I never liked roller coasters and I’m ready to get off this one right now. Really. No joking here.
I won’t say that I was ok with my illness fluctuations when they occurred over weeks or months, but at least I learned to handle them. Having fluctuations every day, or even every hour, though, is so much more difficult. Let’s take the last few days, for example.
Friday morning I felt blah, but I pushed myself to keep my lunch plans with a friend. That cheered me up, and the fresh air helped a lot, and I felt fantastic for several hours. By the time I got home I was completely exhausted. I crashed on the couch for the night, watching tv and knitting. So, that was a down-up-down-down day.
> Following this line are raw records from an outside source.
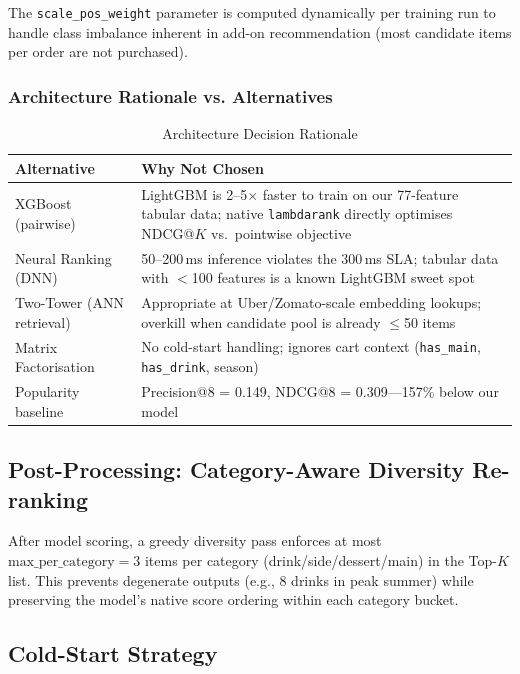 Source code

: \documentclass[conference]{IEEEtran}
\begin{document}
The \texttt{scale\_pos\_weight} parameter is computed dynamically per training
run to handle class imbalance inherent in add-on recommendation (most candidate
items per order are not purchased).

\subsubsection{Architecture Rationale vs. Alternatives}

\begin{table}[h]
\caption{Architecture Decision Rationale}
\centering
\begin{tabular}{p{1.8cm}p{5.5cm}}
\toprule
Alternative & Why Not Chosen \\
\midrule
XGBoost (pairwise) & LightGBM is 2--5$\times$ faster to train on our
  77-feature tabular data; native \texttt{lambdarank} directly optimises
  NDCG@$K$ vs.\ pointwise objective \\
\addlinespace
Neural Ranking (DNN) & 50--200\,ms inference violates the 300\,ms SLA;
  tabular data with $<$100 features is a known LightGBM sweet spot \\
\addlinespace
Two-Tower (ANN retrieval) & Appropriate at Uber/Zomato-scale embedding
  lookups; overkill when candidate pool is already $\leq$50 items \\
\addlinespace
Matrix Factorisation & No cold-start handling; ignores cart context
  (\texttt{has\_main}, \texttt{has\_drink}, season) \\
\addlinespace
Popularity baseline & Precision@8 = 0.149, NDCG@8 = 0.309---157\%
  below our model \\
\bottomrule
\end{tabular}
\end{table}

\subsection{Post-Processing: Category-Aware Diversity Re-ranking}

After model scoring, a greedy diversity pass enforces at most
$\text{max\_per\_category} = 3$ items per category
(drink/side/dessert/main) in the Top-$K$ list. This prevents degenerate
outputs (e.g., 8 drinks in peak summer) while preserving the model's native
score ordering within each category bucket.

\subsection{Cold-Start Strategy}
\end{document}
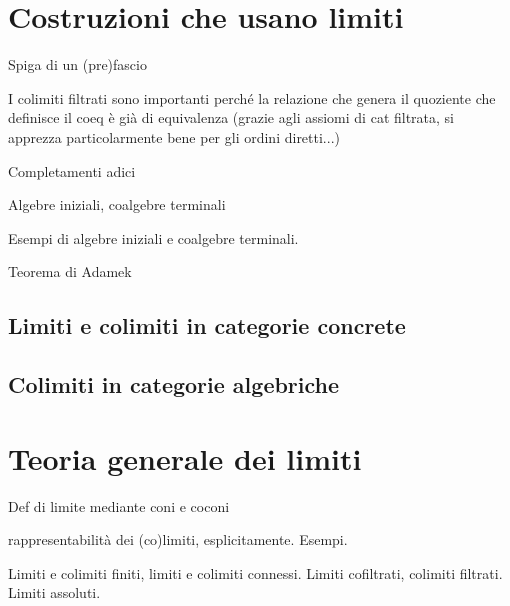 \section{Costruzioni che usano limiti}
\begin{example}
	Spiga di un (pre)fascio
\end{example}
\begin{remark}
	I colimiti filtrati sono importanti perché la relazione che genera il quoziente che definisce il coeq è già di equivalenza (grazie agli assiomi di cat filtrata, si apprezza particolarmente bene per gli ordini diretti...)
\end{remark}
\begin{example}
	Completamenti adici
\end{example}
\begin{example}
	Algebre iniziali, coalgebre terminali
\end{example}
\begin{examples}
	Esempi di algebre iniziali e coalgebre terminali.
\end{examples}
\begin{theorem}
	Teorema di Adamek
\end{theorem}
\subsection{Limiti e colimiti in categorie concrete}
\subsection{Colimiti in categorie algebriche}
\begin{esercizi}
	\item
	\item
	\item
	\item
	\item
\end{esercizi}

\section{Teoria generale dei limiti}

Def di limite mediante coni e coconi

rappresentabilità dei (co)limiti, esplicitamente.
Esempi.

Limiti e colimiti finiti, limiti e colimiti connessi.
Limiti cofiltrati, colimiti filtrati.
Limiti assoluti.

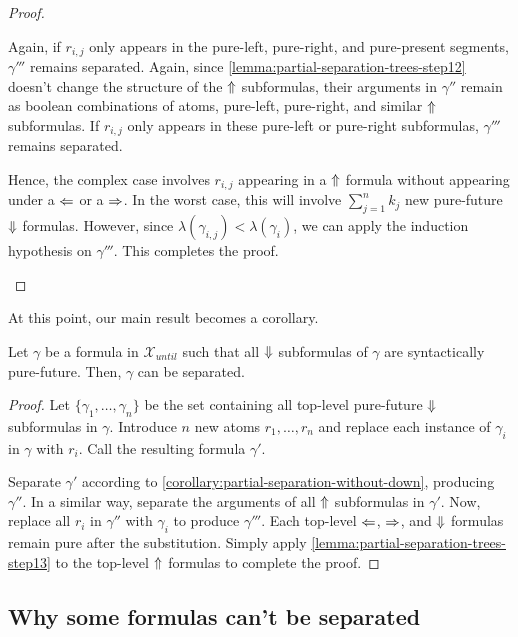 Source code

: \documentclass[a4paper,UKenglish,cleveref, autoref, thm-restate, numberwithinsect]{lipics-v2021}
\def\Larrow{\ensuremath\mathord{\Leftarrow}}
\def\Rarrow{\ensuremath\mathord{\Rightarrow}}
\def\Uarrow{\ensuremath\mathord{\Uparrow}}
\def\Darrow{\ensuremath\mathord{\Downarrow}}
\begin{document}
\begin{proof}
\begin{description}
        Again, if $r_{i, j}$ only appears in the pure-left, pure-right, and pure-present segments, $\gamma'''$ remains separated. Again, since \cref{lemma:partial-separation-trees-step12} doesn't change the structure of the $\Uarrow$ subformulas, their arguments in $\gamma''$ remain as boolean combinations of atoms, pure-left, pure-right, and similar $\Uarrow$ subformulas. If $r_{i, j}$ only appears in these pure-left or pure-right subformulas, $\gamma'''$ remains separated.

        Hence, the complex case involves $r_{i, j}$ appearing in a $\Uarrow$ formula without appearing under a $\Larrow$ or a $\Rarrow$. In the worst case, this will involve $\sum_{j=1}^{n} k_j$ new pure-future $\Darrow$ formulas. However, since $\lambda(\gamma_{i, j}) < \lambda(\gamma_i)$, we can apply the induction hypothesis on $\gamma'''$. This completes the proof.
    \end{description}
\end{proof}
At this point, our main result becomes a corollary.
\begin{corollary}
    \label{corollary:partial-separation-final}
    Let $\gamma$ be a formula in $\mathcal{X}_{until}$ such that all $\Darrow$ subformulas of $\gamma$ are syntactically pure-future. Then, $\gamma$ can be separated.
\end{corollary}
\begin{proof}
    Let $\{\gamma_1, \ldots, \gamma_n\}$ be the set containing all top-level pure-future $\Darrow$ subformulas in $\gamma$. Introduce $n$ new atoms $r_1, \ldots, r_n$ and replace each instance of $\gamma_i$ in $\gamma$ with $r_i$. Call the resulting formula $\gamma'$.

    Separate $\gamma'$ according to \cref{corollary:partial-separation-without-down}, producing $\gamma''$. In a similar way, separate the arguments of all $\Uarrow$ subformulas in $\gamma'$. Now, replace all $r_i$ in $\gamma''$ with $\gamma_i$ to produce $\gamma'''$. Each top-level $\Larrow$, $\Rarrow$, and $\Darrow$ formulas remain pure after the substitution. Simply apply \cref{lemma:partial-separation-trees-step13} to the top-level $\Uarrow$ formulas to complete the proof.
\end{proof}

\subsection{Why some formulas can't be separated}
\label{sec:ef-games-start}
\end{document}
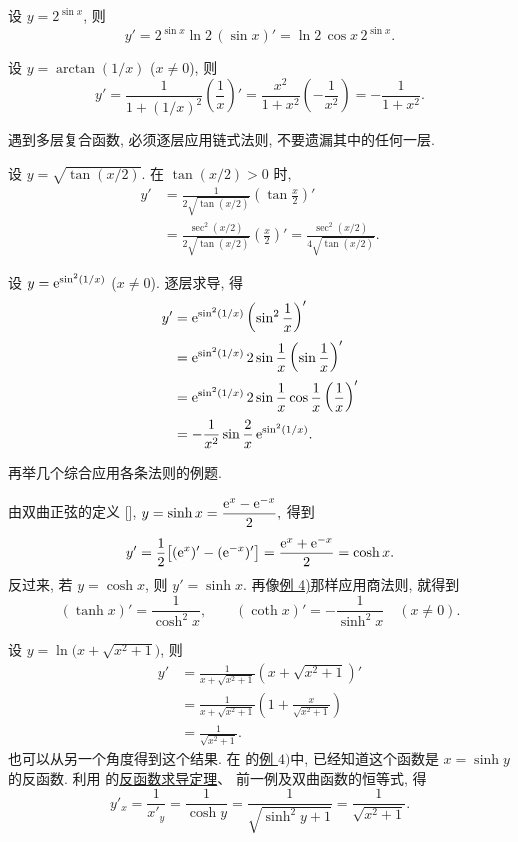 \label{ex:differentiate_two_power_sine}
设 $y=2^{\sin x}$, 则
$$
y'=2^{\sin x}\ln2\,(\sin x)'=\ln2\,\cos x\,2^{\sin x}.
$$

\label{ex:differentiate_arctan_reciprocal}
设 $y=\arctan(1/x)$ ($x\ne0$), 则
$$
y'=\frac1{1+(1/x)^2}\left(\frac1x\right)'
=\frac{x^2}{1+x^2}\left(-\frac1{x^2}\right)
=-\frac1{1+x^2}.
$$

遇到多层复合函数, 必须逐层应用链式法则, 不要遗漏其中的任何一层.

\label{ex:differentiate_nested_tangent_root}
设 $y=\sqrt{\tan(x/2)}$.
在 $\tan(x/2)>0$ 时,
\begin{align*}
y'&=\frac1{2\sqrt{\tan(x/2)}}\left(\tan\frac x2\right)'\\
&=\frac{\sec^2(x/2)}{2\sqrt{\tan(x/2)}}\left(\frac x2\right)'
=\frac{\sec^2(x/2)}{4\sqrt{\tan(x/2)}}.
\end{align*}

\begingroup
\setlength{\abovedisplayskip}{6pt plus 2pt minus 2pt}
\setlength{\belowdisplayskip}{6pt plus 2pt minus 2pt}
\setlength{\abovedisplayshortskip}{3pt plus 2pt}
\setlength{\belowdisplayshortskip}{6pt plus 2pt minus 2pt}
\setlength{\jot}{2pt}
\label{ex:differentiate_nested_exponential_sine}
设 $y=\mathrm{e}^{\sin^2(1/x)}$ ($x\ne0$).
逐层求导, 得
\begin{align*}
y'&=\mathrm{e}^{\sin^2(1/x)}\left(\sin^2\frac1x\right)'\\
&=\mathrm{e}^{\sin^2(1/x)}\,2\sin\frac1x\left(\sin\frac1x\right)'\\
&=\mathrm{e}^{\sin^2(1/x)}\,2\sin\frac1x\cos\frac1x
 \left(\frac1x\right)'\\
&=-\frac1{x^2}\sin\frac2x\,\mathrm{e}^{\sin^2(1/x)}.
\end{align*}

再举几个综合应用各条法则的例题.

\label{ex:differentiate_hyperbolic_functions}
由双曲正弦的定义 [],
$
y=\sinh x=\dfrac{\mathrm{e}^x-\mathrm{e}^{-x}}2,
$
得到
$$
y'=\frac12\bigl[(\mathrm{e}^x)'-(\mathrm{e}^{-x})'\bigr]
=\frac{\mathrm{e}^x+\mathrm{e}^{-x}}2=\cosh x.
$$
反过来, 若 $y=\cosh x$, 则 $y'=\sinh x$.
再像\hyperref[ex:differentiate_tangent_again]{例 4)}那样应用商法则, 就得到
$$
(\tanh x)'=\frac1{\cosh^2x},\qquad
(\coth x)'=-\frac1{\sinh^2x}\quad(x\ne0).
$$

\label{ex:differentiate_inverse_hyperbolic_sine_form}
设 $y=\ln\bigl(x+\sqrt{x^2+1}\bigr)$, 则
\begin{align*}
y'&=\frac1{x+\sqrt{x^2+1}}\left(x+\sqrt{x^2+1}\right)'\\
&=\frac1{x+\sqrt{x^2+1}}
 \left(1+\frac{x}{\sqrt{x^2+1}}\right)\\
&=\frac1{\sqrt{x^2+1}}.
\end{align*}
也可以从另一个角度得到这个结果.
在  的\hyperref[ex:inverse_hyperbolic_sine]{例 $4)$}中,
已经知道这个函数是 $x=\sinh y$ 的反函数.
利用  的\hyperref[thm:inverse_function_derivative]{反函数求导定理}、
前一例及双曲函数的恒等式, 得
$$
y'_x=\frac1{x'_y}=\frac1{\cosh y}
=\frac1{\sqrt{\sinh^2y+1}}=\frac1{\sqrt{x^2+1}}.
$$

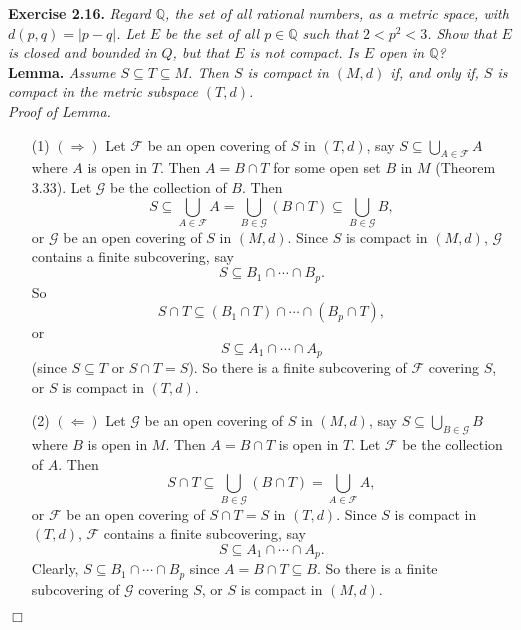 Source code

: \documentclass{article}
\begin{document}



\textbf{Exercise 2.16.}
\emph{Regard $\mathbb{Q}$, the set of all rational numbers, as a metric space,
with $d(p,q) = |p-q|$.
Let $E$ be the set of all $p \in \mathbb{Q}$ such that $2 < p^2 < 3$.
Show that $E$ is closed and bounded in $Q$,
but that $E$ is not compact.
Is $E$ open in $\mathbb{Q}$?} \\

\textbf{Lemma.}
\emph{Assume $S \subseteq T \subseteq M$.
Then $S$ is compact in $(M,d)$ if, and only if,
$S$ is compact in the metric subspace $(T,d)$. } \\

\emph{Proof of Lemma.}
\begin{enumerate}
\item[(1)]
$(\Longrightarrow)$
Let $\mathscr{F}$ be an open covering of $S$ in $(T,d)$, say
$S \subseteq \bigcup_{A \in \mathscr{F}} A$ where $A$ is open in $T$.
Then $A = B \cap T$ for some open set $B$ in $M$ (Theorem 3.33).
Let $\mathscr{G}$ be the collection of $B$.
Then
$$S \subseteq
\bigcup_{A \in \mathscr{F}} A
= \bigcup_{B \in \mathscr{G}} (B \cap T)
\subseteq \bigcup_{B \in \mathscr{G}} B,$$
or $\mathscr{G}$ be an open covering of $S$ in $(M,d)$.
Since $S$ is compact in $(M,d)$,
$\mathscr{G}$ contains a finite subcovering, say
$$S \subseteq B_1 \cap \cdots \cap B_p.$$
So $$S \cap T \subseteq (B_1\cap T) \cap \cdots \cap (B_p \cap T),$$
or $$S \subseteq A_1 \cap \cdots \cap A_p$$ (since $S \subseteq T$ or $S \cap T = S$).
So there is a finite subcovering of $\mathscr{F}$ covering $S$,
or $S$ is compact in $(T,d)$.
\item[(2)]
$(\Longleftarrow)$
Let $\mathscr{G}$ be an open covering of $S$ in $(M,d)$, say
$S \subseteq \bigcup_{B \in \mathscr{G}} B$ where $B$ is open in $M$.
Then $A = B \cap T$ is open in $T$.
Let $\mathscr{F}$ be the collection of $A$.
Then
$$S \cap T \subseteq
\bigcup_{B \in \mathscr{G}} (B \cap T)
= \bigcup_{A \in \mathscr{F}} A,$$
or $\mathscr{F}$ be an open covering of $S \cap T = S$ in $(T,d)$.
Since $S$ is compact in $(T,d)$,
$\mathscr{F}$ contains a finite subcovering, say
$$S \subseteq A_1 \cap \cdots \cap A_p.$$
Clearly, $S \subseteq B_1 \cap \cdots \cap B_p$ since $A = B \cap T \subseteq B$.
So there is a finite subcovering of $\mathscr{G}$ covering $S$,
or $S$ is compact in $(M,d)$.
\end{enumerate}
$\Box$ \\
\end{document}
I felt lousy on Saturday, then felt worse, then felt much better for a while. I pushed myself to go out. Unfortunately, I wore myself out and spent the evening and night watching two different movies and knitting. So that would be down-down-up-down-down. Lovely.
Today was bad, but I was able to pick myself up for a while and keep plans with friends, then I felt worse, then better, then worse, then better. So…. down-up-up-down-up-down-up.
How is anyone supposed to adjust that quickly? Making plans with friends is getting harder and harder. I had to leave a movie tonight partway through to rush to the bathroom. This was worse because I was on a date! I still haven’t figured out how to bring all of this up with him, but that’s a topic for a different post. In the meantime, I’m just trying to figure out how to not constantly cancel on people. Blah.
While I’m not working, I need to be busy every day so that I don’t get too lonely and/or depressed. But it’s hard to make plans when I seem to feel lousy at some point every day, and most days I have a period of exhaustion where I don’t want to move at all. Last night I didn’t even feel up to typing a quick blog post!
I didn’t like roller coasters as a kid at the amusement park and I don’t like them now. I can’t wait to get off this one.